## EXERCISE DESCRIPTION
Retype the data below without altering anything.

*** Opening of DATA TO EXAMINE ***

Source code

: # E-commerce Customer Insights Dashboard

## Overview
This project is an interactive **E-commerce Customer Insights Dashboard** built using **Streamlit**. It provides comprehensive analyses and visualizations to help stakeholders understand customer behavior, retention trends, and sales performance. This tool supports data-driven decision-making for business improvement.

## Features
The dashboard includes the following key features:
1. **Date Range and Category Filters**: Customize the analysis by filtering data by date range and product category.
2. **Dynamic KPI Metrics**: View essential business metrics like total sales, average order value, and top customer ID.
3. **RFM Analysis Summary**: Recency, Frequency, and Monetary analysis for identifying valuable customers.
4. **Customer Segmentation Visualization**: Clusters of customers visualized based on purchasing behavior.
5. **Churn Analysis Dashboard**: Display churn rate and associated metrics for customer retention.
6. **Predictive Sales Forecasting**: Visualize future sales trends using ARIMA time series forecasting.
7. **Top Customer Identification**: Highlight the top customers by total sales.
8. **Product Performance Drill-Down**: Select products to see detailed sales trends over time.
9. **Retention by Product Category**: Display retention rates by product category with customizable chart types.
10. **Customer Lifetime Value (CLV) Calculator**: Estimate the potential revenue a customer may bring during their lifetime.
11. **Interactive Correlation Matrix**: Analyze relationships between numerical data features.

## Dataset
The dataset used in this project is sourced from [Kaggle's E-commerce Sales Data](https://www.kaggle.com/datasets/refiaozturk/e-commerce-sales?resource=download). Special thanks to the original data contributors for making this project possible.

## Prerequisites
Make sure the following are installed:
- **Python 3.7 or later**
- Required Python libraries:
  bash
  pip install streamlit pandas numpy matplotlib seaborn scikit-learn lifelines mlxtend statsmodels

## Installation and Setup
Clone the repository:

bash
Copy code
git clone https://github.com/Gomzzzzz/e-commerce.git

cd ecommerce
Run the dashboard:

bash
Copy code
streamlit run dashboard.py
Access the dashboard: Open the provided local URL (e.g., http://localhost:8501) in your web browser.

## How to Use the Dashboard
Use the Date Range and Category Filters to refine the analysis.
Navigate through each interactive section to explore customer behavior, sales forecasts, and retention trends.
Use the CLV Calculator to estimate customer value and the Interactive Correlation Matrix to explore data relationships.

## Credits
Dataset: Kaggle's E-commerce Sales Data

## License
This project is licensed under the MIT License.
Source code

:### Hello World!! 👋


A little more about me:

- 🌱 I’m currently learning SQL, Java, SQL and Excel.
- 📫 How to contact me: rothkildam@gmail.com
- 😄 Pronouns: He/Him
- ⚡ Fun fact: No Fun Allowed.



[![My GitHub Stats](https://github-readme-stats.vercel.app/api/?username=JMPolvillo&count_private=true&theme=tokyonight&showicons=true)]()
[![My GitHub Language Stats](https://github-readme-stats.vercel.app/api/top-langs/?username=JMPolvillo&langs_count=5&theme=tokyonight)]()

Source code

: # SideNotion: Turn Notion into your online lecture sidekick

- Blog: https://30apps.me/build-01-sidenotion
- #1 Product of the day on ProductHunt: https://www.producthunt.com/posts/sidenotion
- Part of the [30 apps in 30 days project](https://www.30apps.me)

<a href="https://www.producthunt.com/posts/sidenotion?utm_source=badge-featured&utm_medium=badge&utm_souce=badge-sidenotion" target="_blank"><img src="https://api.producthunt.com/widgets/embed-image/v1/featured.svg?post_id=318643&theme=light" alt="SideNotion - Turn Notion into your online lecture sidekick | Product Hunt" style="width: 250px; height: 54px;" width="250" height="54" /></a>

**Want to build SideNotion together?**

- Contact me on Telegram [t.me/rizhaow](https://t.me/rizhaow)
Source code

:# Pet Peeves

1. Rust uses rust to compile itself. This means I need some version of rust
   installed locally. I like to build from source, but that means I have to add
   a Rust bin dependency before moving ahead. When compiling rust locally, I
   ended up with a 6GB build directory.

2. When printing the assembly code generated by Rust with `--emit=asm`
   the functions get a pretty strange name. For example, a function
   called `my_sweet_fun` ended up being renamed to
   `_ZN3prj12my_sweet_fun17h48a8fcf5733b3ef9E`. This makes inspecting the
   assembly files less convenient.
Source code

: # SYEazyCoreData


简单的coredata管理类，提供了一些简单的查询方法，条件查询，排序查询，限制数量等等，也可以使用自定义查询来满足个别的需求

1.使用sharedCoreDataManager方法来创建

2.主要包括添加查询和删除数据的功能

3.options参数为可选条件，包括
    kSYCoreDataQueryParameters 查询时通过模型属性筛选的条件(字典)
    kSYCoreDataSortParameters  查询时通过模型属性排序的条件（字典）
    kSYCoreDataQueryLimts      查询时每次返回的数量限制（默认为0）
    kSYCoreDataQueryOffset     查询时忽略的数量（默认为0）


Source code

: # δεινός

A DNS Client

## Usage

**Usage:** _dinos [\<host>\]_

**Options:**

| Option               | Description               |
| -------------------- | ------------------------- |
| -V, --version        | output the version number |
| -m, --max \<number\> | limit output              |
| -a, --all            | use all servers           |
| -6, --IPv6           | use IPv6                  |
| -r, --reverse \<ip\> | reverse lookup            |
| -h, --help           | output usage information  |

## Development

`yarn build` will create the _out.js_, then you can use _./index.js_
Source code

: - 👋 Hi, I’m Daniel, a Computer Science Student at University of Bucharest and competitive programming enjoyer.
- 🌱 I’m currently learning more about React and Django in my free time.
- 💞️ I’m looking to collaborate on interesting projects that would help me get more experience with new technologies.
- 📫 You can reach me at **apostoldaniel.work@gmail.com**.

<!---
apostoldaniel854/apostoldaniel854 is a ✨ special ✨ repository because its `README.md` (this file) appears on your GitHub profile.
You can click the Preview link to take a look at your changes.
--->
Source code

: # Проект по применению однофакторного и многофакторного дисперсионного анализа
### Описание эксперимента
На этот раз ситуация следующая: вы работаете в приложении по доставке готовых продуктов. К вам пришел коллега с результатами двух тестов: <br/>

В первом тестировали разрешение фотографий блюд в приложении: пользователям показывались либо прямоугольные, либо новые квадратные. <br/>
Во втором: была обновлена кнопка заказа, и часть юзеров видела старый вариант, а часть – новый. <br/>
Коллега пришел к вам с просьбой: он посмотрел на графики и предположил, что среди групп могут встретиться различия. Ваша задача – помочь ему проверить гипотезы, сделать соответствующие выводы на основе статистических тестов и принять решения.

*** Close of DATA TO EXAMINE ***

## ANSWER TO THIS TASK
Source code

: # E-commerce Customer Insights Dashboard

## Overview
This project is an interactive **E-commerce Customer Insights Dashboard** built using **Streamlit**. It provides comprehensive analyses and visualizations to help stakeholders understand customer behavior, retention trends, and sales performance. This tool supports data-driven decision-making for business improvement.

## Features
The dashboard includes the following key features:
1. **Date Range and Category Filters**: Customize the analysis by filtering data by date range and product category.
2. **Dynamic KPI Metrics**: View essential business metrics like total sales, average order value, and top customer ID.
3. **RFM Analysis Summary**: Recency, Frequency, and Monetary analysis for identifying valuable customers.
4. **Customer Segmentation Visualization**: Clusters of customers visualized based on purchasing behavior.
5. **Churn Analysis Dashboard**: Display churn rate and associated metrics for customer retention.
6. **Predictive Sales Forecasting**: Visualize future sales trends using ARIMA time series forecasting.
7. **Top Customer Identification**: Highlight the top customers by total sales.
8. **Product Performance Drill-Down**: Select products to see detailed sales trends over time.
9. **Retention by Product Category**: Display retention rates by product category with customizable chart types.
10. **Customer Lifetime Value (CLV) Calculator**: Estimate the potential revenue a customer may bring during their lifetime.
11. **Interactive Correlation Matrix**: Analyze relationships between numerical data features.

## Dataset
The dataset used in this project is sourced from [Kaggle's E-commerce Sales Data](https://www.kaggle.com/datasets/refiaozturk/e-commerce-sales?resource=download). Special thanks to the original data contributors for making this project possible.

## Prerequisites
Make sure the following are installed:
- **Python 3.7 or later**
- Required Python libraries:
  bash
  pip install streamlit pandas numpy matplotlib seaborn scikit-learn lifelines mlxtend statsmodels

## Installation and Setup
Clone the repository:

bash
Copy code
git clone https://github.com/Gomzzzzz/e-commerce.git

cd ecommerce
Run the dashboard:

bash
Copy code
streamlit run dashboard.py
Access the dashboard: Open the provided local URL (e.g., http://localhost:8501) in your web browser.

## How to Use the Dashboard
Use the Date Range and Category Filters to refine the analysis.
Navigate through each interactive section to explore customer behavior, sales forecasts, and retention trends.
Use the CLV Calculator to estimate customer value and the Interactive Correlation Matrix to explore data relationships.

## Credits
Dataset: Kaggle's E-commerce Sales Data

## License
This project is licensed under the MIT License.
Source code

:### Hello World!! 👋


A little more about me:

- 🌱 I’m currently learning SQL, Java, SQL and Excel.
- 📫 How to contact me: rothkildam@gmail.com
- 😄 Pronouns: He/Him
- ⚡ Fun fact: No Fun Allowed.



[![My GitHub Stats](https://github-readme-stats.vercel.app/api/?username=JMPolvillo&count_private=true&theme=tokyonight&showicons=true)]()
[![My GitHub Language Stats](https://github-readme-stats.vercel.app/api/top-langs/?username=JMPolvillo&langs_count=5&theme=tokyonight)]()

Source code

: # SideNotion: Turn Notion into your online lecture sidekick

- Blog: https://30apps.me/build-01-sidenotion
- #1 Product of the day on ProductHunt: https://www.producthunt.com/posts/sidenotion
- Part of the [30 apps in 30 days project](https://www.30apps.me)

<a href="https://www.producthunt.com/posts/sidenotion?utm_source=badge-featured&utm_medium=badge&utm_souce=badge-sidenotion" target="_blank"><img src="https://api.producthunt.com/widgets/embed-image/v1/featured.svg?post_id=318643&theme=light" alt="SideNotion - Turn Notion into your online lecture sidekick | Product Hunt" style="width: 250px; height: 54px;" width="250" height="54" /></a>

**Want to build SideNotion together?**

- Contact me on Telegram [t.me/rizhaow](https://t.me/rizhaow)
Source code

:# Pet Peeves

1. Rust uses rust to compile itself. This means I need some version of rust
   installed locally. I like to build from source, but that means I have to add
   a Rust bin dependency before moving ahead. When compiling rust locally, I
   ended up with a 6GB build directory.

2. When printing the assembly code generated by Rust with `--emit=asm`
   the functions get a pretty strange name. For example, a function
   called `my_sweet_fun` ended up being renamed to
   `_ZN3prj12my_sweet_fun17h48a8fcf5733b3ef9E`. This makes inspecting the
   assembly files less convenient.
Source code

: # SYEazyCoreData


简单的coredata管理类，提供了一些简单的查询方法，条件查询，排序查询，限制数量等等，也可以使用自定义查询来满足个别的需求

1.使用sharedCoreDataManager方法来创建

2.主要包括添加查询和删除数据的功能

3.options参数为可选条件，包括
    kSYCoreDataQueryParameters 查询时通过模型属性筛选的条件(字典)
    kSYCoreDataSortParameters  查询时通过模型属性排序的条件（字典）
    kSYCoreDataQueryLimts      查询时每次返回的数量限制（默认为0）
    kSYCoreDataQueryOffset     查询时忽略的数量（默认为0）


Source code

: # δεινός

A DNS Client

## Usage

**Usage:** _dinos [\<host>\]_

**Options:**

| Option               | Description               |
| -------------------- | ------------------------- |
| -V, --version        | output the version number |
| -m, --max \<number\> | limit output              |
| -a, --all            | use all servers           |
| -6, --IPv6           | use IPv6                  |
| -r, --reverse \<ip\> | reverse lookup            |
| -h, --help           | output usage information  |

## Development

`yarn build` will create the _out.js_, then you can use _./index.js_
Source code

: - 👋 Hi, I’m Daniel, a Computer Science Student at University of Bucharest and competitive programming enjoyer.
- 🌱 I’m currently learning more about React and Django in my free time.
- 💞️ I’m looking to collaborate on interesting projects that would help me get more experience with new technologies.
- 📫 You can reach me at **apostoldaniel.work@gmail.com**.

<!---
apostoldaniel854/apostoldaniel854 is a ✨ special ✨ repository because its `README.md` (this file) appears on your GitHub profile.
You can click the Preview link to take a look at your changes.
--->
Source code

: # Проект по применению однофакторного и многофакторного дисперсионного анализа
### Описание эксперимента
На этот раз ситуация следующая: вы работаете в приложении по доставке готовых продуктов. К вам пришел коллега с результатами двух тестов: <br/>

В первом тестировали разрешение фотографий блюд в приложении: пользователям показывались либо прямоугольные, либо новые квадратные. <br/>
Во втором: была обновлена кнопка заказа, и часть юзеров видела старый вариант, а часть – новый. <br/>
Коллега пришел к вам с просьбой: он посмотрел на графики и предположил, что среди групп могут встретиться различия. Ваша задача – помочь ему проверить гипотезы, сделать соответствующие выводы на основе статистических тестов и принять решения.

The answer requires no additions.